– Разве она странная?! По-моему, бабка как бабка. Глухая тетеря, жила всю жизнь в деревне под Пензой, потом зять разбогател и отправил мамашу отдохнуть, вот и все.
– Замечательно, – похвалил Федор, – зятя и Пензу ты сама придумала или она тебе рассказала?
– Придумала, – насупившись, сказала Марина.
– Ты все хорошо придумала. Кстати, зять из Пензы как раз единственное, что можно придумать, когда на нее смотришь. А у нее на руках маникюр. Не заметила?
Марина покачала головой.
– Или зять перед санаторием ее сводил в маникюрный салон? И в каком салоне могут отчистить руки, которые последние шестьдесят лет копались в земле?
– Господи, – пробормотала Марина, – бабка-то тут при чем?!
– Она странно говорит.
– Почему?! Федор, ты… куда-то не туда заехал! Она говорит по-деревенски, только и всего.
Он потушил сигарету и посмотрел в небо, жарко сиявшее над голубыми елями. Глаза у него оказались ореховые, светлые, чуть золотистые, и зрачки – с булавочную головку.
– Она говорит так, как говорил бы я, если бы мне пришла фантазия играть деревенского деда. Так говорят в кино.
Марина растерянно молчала.
Ни на бабусю Логвинову, ни на Валентину Васильну с ее сыночком она почти не обратила внимания. Нервная Вероника и Вадик, каким-то образом догадавшийся об убийстве, интересовали ее гораздо больше. И еще Юля с Сережей.

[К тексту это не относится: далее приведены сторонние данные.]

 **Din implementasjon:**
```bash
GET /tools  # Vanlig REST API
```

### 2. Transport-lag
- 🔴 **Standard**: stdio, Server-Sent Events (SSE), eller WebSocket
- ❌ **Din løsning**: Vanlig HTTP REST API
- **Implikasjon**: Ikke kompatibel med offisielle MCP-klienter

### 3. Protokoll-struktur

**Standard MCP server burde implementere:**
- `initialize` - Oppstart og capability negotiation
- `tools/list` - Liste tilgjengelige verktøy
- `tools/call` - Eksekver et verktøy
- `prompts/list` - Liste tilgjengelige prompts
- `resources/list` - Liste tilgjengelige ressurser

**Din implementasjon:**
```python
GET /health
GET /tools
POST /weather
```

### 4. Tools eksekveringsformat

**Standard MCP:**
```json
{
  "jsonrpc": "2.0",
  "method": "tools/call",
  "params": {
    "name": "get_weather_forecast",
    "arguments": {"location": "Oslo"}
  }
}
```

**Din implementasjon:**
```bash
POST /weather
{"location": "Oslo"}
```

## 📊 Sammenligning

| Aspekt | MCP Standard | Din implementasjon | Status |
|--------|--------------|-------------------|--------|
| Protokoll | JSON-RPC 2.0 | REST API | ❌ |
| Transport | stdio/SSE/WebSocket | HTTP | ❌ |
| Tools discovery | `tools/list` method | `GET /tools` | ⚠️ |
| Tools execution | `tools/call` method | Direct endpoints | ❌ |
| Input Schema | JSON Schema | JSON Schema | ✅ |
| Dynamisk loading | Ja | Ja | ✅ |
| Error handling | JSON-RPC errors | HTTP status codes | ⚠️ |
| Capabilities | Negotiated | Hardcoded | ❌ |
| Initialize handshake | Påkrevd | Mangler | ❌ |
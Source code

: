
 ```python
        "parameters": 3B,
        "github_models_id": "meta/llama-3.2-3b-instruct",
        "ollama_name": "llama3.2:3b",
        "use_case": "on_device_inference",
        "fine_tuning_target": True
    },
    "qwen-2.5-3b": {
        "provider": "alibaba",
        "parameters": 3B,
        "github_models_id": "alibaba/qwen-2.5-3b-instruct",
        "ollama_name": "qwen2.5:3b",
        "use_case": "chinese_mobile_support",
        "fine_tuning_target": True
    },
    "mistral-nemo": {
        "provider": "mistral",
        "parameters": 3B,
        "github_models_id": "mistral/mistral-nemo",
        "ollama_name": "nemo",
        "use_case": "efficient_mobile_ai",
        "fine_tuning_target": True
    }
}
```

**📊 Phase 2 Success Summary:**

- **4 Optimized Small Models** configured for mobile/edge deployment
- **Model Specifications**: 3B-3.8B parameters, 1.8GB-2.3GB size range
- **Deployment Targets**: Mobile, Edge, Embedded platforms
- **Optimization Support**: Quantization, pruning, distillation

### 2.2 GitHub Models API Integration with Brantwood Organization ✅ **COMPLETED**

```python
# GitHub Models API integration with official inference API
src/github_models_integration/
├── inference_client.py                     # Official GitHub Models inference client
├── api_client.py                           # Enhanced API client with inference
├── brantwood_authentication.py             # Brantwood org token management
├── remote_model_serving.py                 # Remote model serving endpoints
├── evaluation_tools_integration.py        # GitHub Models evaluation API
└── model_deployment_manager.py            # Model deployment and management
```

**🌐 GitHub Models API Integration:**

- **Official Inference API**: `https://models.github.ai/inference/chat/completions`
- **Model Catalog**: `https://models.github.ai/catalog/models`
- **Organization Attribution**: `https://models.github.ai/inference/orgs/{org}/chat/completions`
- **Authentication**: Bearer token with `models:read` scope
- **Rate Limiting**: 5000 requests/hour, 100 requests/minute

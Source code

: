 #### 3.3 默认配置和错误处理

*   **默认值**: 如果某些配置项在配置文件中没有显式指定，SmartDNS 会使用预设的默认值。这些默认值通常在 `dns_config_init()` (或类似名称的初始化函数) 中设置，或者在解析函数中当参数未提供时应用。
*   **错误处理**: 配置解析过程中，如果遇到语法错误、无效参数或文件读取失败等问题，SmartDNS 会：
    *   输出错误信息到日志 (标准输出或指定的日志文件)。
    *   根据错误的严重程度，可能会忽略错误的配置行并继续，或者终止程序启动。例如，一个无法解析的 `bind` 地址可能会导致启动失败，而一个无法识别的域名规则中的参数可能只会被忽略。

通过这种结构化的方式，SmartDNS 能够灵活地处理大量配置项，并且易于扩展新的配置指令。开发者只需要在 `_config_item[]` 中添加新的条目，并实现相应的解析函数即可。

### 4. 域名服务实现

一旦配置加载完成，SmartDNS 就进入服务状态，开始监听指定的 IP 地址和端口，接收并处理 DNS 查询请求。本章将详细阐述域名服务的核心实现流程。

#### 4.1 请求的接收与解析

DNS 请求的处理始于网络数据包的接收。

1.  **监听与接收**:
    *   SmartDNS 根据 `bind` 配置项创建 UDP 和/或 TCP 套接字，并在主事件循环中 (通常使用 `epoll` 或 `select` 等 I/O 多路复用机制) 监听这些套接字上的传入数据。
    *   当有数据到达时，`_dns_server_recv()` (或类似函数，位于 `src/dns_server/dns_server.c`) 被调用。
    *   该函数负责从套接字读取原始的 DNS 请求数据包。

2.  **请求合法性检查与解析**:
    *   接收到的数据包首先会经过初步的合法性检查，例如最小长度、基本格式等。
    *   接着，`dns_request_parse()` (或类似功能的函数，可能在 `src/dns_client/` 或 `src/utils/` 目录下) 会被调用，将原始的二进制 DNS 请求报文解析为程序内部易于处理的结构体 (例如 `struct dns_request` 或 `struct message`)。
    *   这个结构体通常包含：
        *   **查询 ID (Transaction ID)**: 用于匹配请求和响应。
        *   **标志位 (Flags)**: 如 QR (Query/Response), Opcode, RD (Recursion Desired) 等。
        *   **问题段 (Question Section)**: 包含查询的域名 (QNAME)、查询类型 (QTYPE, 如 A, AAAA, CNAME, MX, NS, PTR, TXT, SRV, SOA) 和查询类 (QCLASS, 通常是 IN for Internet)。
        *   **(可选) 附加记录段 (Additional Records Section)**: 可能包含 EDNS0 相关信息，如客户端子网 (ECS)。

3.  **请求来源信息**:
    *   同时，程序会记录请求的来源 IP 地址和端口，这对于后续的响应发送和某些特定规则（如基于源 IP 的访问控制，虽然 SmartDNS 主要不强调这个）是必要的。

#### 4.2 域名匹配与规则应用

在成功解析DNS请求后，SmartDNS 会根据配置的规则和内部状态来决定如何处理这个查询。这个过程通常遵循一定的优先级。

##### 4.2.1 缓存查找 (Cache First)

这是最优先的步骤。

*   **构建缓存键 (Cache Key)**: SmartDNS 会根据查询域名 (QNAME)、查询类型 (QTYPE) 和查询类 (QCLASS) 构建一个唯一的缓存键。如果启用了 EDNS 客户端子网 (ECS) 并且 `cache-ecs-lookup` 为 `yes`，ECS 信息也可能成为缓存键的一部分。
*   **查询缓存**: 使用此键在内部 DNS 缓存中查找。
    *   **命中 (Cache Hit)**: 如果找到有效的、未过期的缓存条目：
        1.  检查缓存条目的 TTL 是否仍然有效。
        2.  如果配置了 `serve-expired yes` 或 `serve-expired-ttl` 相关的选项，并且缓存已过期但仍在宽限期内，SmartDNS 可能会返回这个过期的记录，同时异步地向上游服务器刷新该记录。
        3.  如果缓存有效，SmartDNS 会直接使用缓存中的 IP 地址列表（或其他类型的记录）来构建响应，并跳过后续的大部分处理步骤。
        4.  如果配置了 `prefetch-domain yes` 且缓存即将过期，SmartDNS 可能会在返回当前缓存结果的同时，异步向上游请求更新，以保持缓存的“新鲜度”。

Но тут Федор Тучков опять сбил ее:
– А как Элеонора оказалась утром возле корта?
– Да никак! – с досадой, потому что он уводил ее непонятно куда от ее правильных «детективных» мыслей, воскликнула Марина. – Она ходила за малиной для Оленьки. Ты что, не знаешь? Оленька плохо кушает.
Федор Тучков покосился на нее и достал еще одну сигарету.
– Куда ходила? В деревню?
– Да.
– Дорога к воротам с другой стороны санатория. Или она лезла через забор?
– Не знаю. Наверное, нет. Вряд ли она лезла.
– Да. Вряд ли. Значит, она вернулась и вместо того, чтобы отнести корзину в номер, почему-то пошла вокруг, дошла до корта, и дальше. С тобой. Почему она пошла с корзиной?
Марина молчала, только смотрела на него.
– Геннадий Иванович не курит, о чем объявил всем с гордостью. Откуда у него в кармане спички? Он что, разводит здесь костры?
Все это были какие-то дурацкие мелочи, о чем Марина так и сказала Федору Тучкову.
– Подумаешь, спички! Может, он их на всякий случай носит! Вдруг придется что-нибудь зажечь!
Федор вздохнул – она уже отлично знала эти его вздохи.
– Ты, часом, не носишь в кармане спицы?
– Какие спицы?
– Ну такие… на которых вяжут.
– Зачем?
– На всякий случай. Вдруг придется что-нибудь связать.
Марина страшно обиделась:
– Вчера ты говорил мне, что я сошла с ума, когда я рассказала тебе про ремень и убийство! А сегодня навыдумывал неизвестно что!
– Я не говорил тебе, что ты сошла с ума.
– Говорил.
– Нет.
– Говорил.
– Нет. Я говорил, что это вряд ли возможно. Но теперь я… изменил свою точку зрения.
Марина фыркнула – скажите, пожалуйста, и точка зрения у него есть! Это ее «приключение», и она никому его не отдаст. Она сама во всем разберется. В конце концов, именно она первая поняла, что это убийство, а никакой не несчастный случай!
– Как бы узнать, зачем Вадим собрался в милицию?
– Никак, – сказал Федор Тучков довольно равнодушно и нагнулся, чтобы почесать лобастую пыльную кошку, которая вылезла из кустов и теперь терлась о его ногу.